The FT's modest proposals for cuts were as follows:
- Axe two aircraft carriers, which has not occurred.
- Reduce prison numbers by 25%, which has has not occurred, although Ian Duncan-Smith did entertain thoughts in this direction. Then came the wrath of the Daily Mail, and the riots. Thus the prison population has reached a record high.
- 5% cut in public sector pay for a year, which has not occurred, as the FT high-handed assumed that central government could just do this whenever they wanted. Which wouldn't be very localist, frankly. Public sector pay has been frozen, though, and with inflation running at 4.5%, that amounts to a cut in real terms. Moreover, there are now 240,000 fewer jobs in the public sector than there were last year.
- Means test child benefit, which is in progress.
- Scrap winter fuel payments and free TV licenses. Wow, the FT really cares about the elderly. This hasn't happened and there are no plans to do it. This government is far keener on withdrawing support from the young.
- Halve spending on NHS dentistry. Here is a rich irony for you, as this is presumably predictated on NHS dentistry being inefficient. It is one of the areas of the NHS run on more competitive, private sector lines. The government is now planning to bring that same ethos to the entire NHS in the health and welfare reform bill. Will the result be cost savings, chaos, worse health outcomes, or none of the above? Who knows - certainly not the government.
- Stop primary and secondary school building for three years. There is more irony to be found here. Building Schools for the Future was scrapped, and Local Authority budgets cut so that any new schools would need to be developer funded. However, the Free Schools policy will mean more schools coming into being. Is money being saved overall? The Department for Education took a smallish budget cut over the spending review period, so presumably that's the idea.
- Halve spending on Teaching Assistant salaries. Again, the FT is getting a bit high-handed if it thinks central government can just reach down into schools and fire half of their TAs. That said, many such jobs are probably looking less secure as schools look to absorb funding cuts.

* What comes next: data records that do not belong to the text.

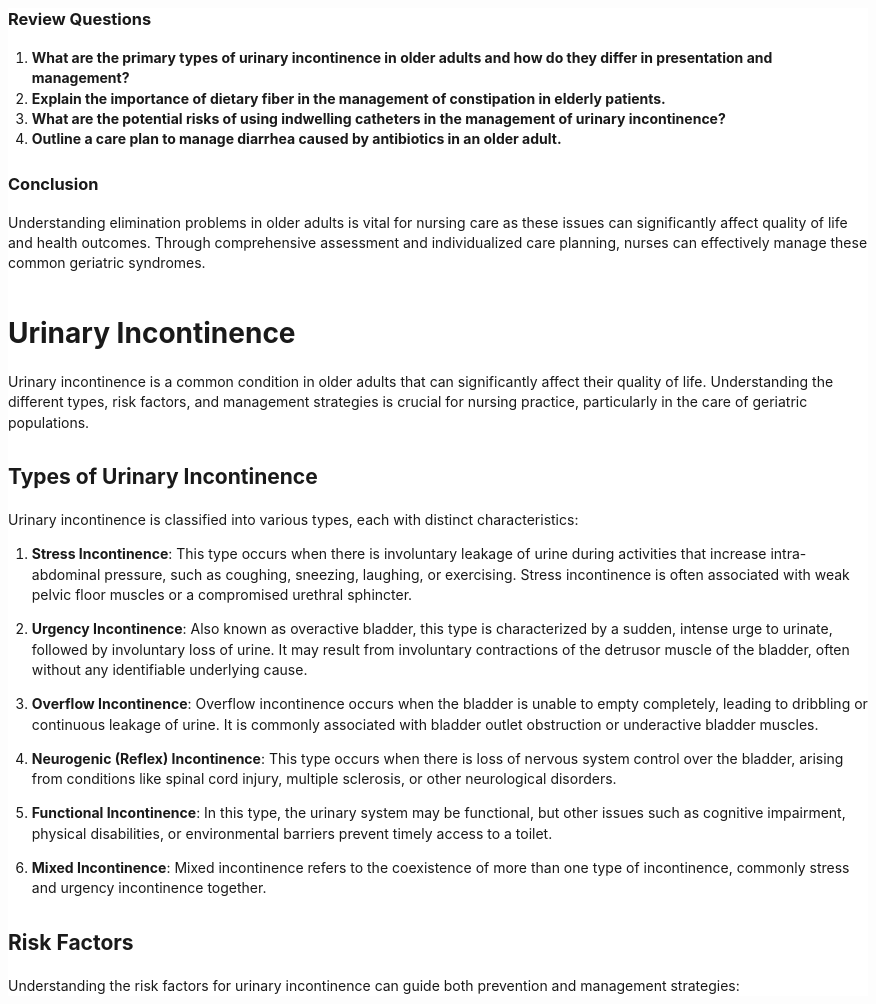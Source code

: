 ### Review Questions

1. **What are the primary types of urinary incontinence in older adults and how do they differ in presentation and management?**
2. **Explain the importance of dietary fiber in the management of constipation in elderly patients.**
3. **What are the potential risks of using indwelling catheters in the management of urinary incontinence?**
4. **Outline a care plan to manage diarrhea caused by antibiotics in an older adult.**

### Conclusion

Understanding elimination problems in older adults is vital for nursing care as these issues can significantly affect quality of life and health outcomes. Through comprehensive assessment and individualized care planning, nurses can effectively manage these common geriatric syndromes.

# Urinary Incontinence

Urinary incontinence is a common condition in older adults that can significantly affect their quality of life. Understanding the different types, risk factors, and management strategies is crucial for nursing practice, particularly in the care of geriatric populations.

## Types of Urinary Incontinence

Urinary incontinence is classified into various types, each with distinct characteristics:

1. **Stress Incontinence**: This type occurs when there is involuntary leakage of urine during activities that increase intra-abdominal pressure, such as coughing, sneezing, laughing, or exercising. Stress incontinence is often associated with weak pelvic floor muscles or a compromised urethral sphincter.

2. **Urgency Incontinence**: Also known as overactive bladder, this type is characterized by a sudden, intense urge to urinate, followed by involuntary loss of urine. It may result from involuntary contractions of the detrusor muscle of the bladder, often without any identifiable underlying cause.

3. **Overflow Incontinence**: Overflow incontinence occurs when the bladder is unable to empty completely, leading to dribbling or continuous leakage of urine. It is commonly associated with bladder outlet obstruction or underactive bladder muscles.

4. **Neurogenic (Reflex) Incontinence**: This type occurs when there is loss of nervous system control over the bladder, arising from conditions like spinal cord injury, multiple sclerosis, or other neurological disorders.

5. **Functional Incontinence**: In this type, the urinary system may be functional, but other issues such as cognitive impairment, physical disabilities, or environmental barriers prevent timely access to a toilet.

6. **Mixed Incontinence**: Mixed incontinence refers to the coexistence of more than one type of incontinence, commonly stress and urgency incontinence together.

## Risk Factors

Understanding the risk factors for urinary incontinence can guide both prevention and management strategies:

- Cut funding to Scotland, Wales, and Northern Island by 10%. The government went for 7% overall.
- Halve spending on road maintenance and upgrades. This takes in two sets of cuts; to the Department for Transport (which is responsible for trunk roads) and to upper-tier local councils (which are responsible for local roads). The former took a 12.6% cut, the latter about 26% cut. A number of planned major motorway upgrades have been ditched and many local authorities have cut their pothole budgets. Whether this amounts to halving spending is hard to tell.
- Delay Crossrail for at least three years. This has not happened; Boris managed to save Crossrail from the axe.

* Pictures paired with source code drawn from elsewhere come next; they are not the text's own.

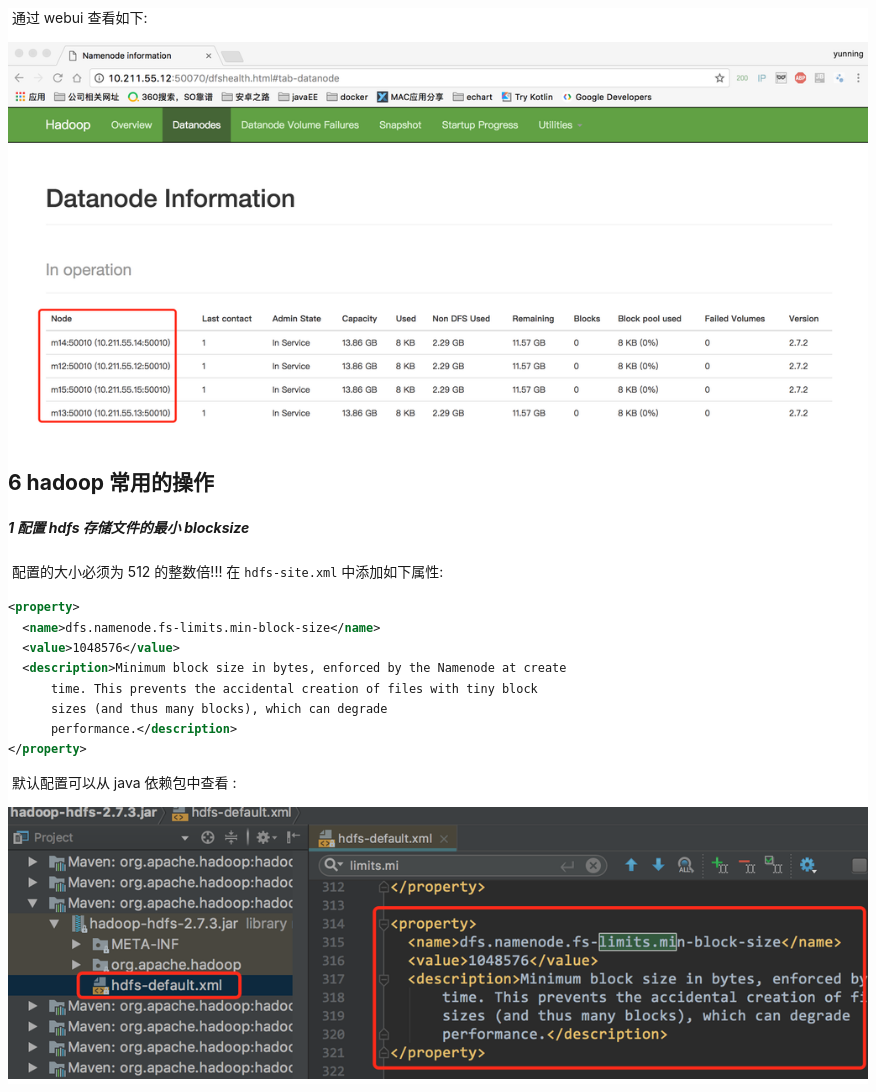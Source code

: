 ​	通过 webui 查看如下:

![](2.png)

## 6 hadoop 常用的操作

##### 1 配置 hdfs 存储文件的最小 blocksize

​	配置的大小必须为 512 的整数倍!!! 在  `hdfs-site.xml` 中添加如下属性:

```Xml
<property>
  <name>dfs.namenode.fs-limits.min-block-size</name>
  <value>1048576</value>
  <description>Minimum block size in bytes, enforced by the Namenode at create
      time. This prevents the accidental creation of files with tiny block
      sizes (and thus many blocks), which can degrade
      performance.</description>
</property>
```

​	默认配置可以从 java 依赖包中查看 :

![](3.png)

- Withdraw concessionary fares for pensioners. The FT does seem to have something against the elderly. This has not happened and is unlikely to.
Abolishing the Child Trust Fund and Education Maintenance Allowance were also mentioned in the article - both of which are happening.
That amounted to £37.4 billion cuts over four years. In the Comprehensive Spending Review the government announced £83 billion cuts over four years, more than twice as many. Quoth the FT on April 26th 2010:
Spending cuts on the scale outlined in the Financial Times' analysis appear too politically risky to contemplate
Excuse me while I laugh bitterly. The FT proposed instead to raise income tax and VAT. The coalition have done the latter, but also cut or frozen the budgets of all government departments. Significantly, they have laid particularly hard into the welfare state, which the FT treated as sacrosanct.
What a change in just over a year. I suspect that the 'political risk' the FT mention was simply steamrollered by shock and awe tactics. The public sector must be cut immediately or the country will run out of money and citizens will have to start eating one another! (Only a slight exaggeration of the Spending Review rhetoric.) I think the FT underestimated people's apathy and lack of awareness of what the public sector does. Few protest when told that a government department's funding is being cut by 20%; it just seems like a number. When that means a fall in income or the closure of a local service, complaints start. By then, it is probably too late.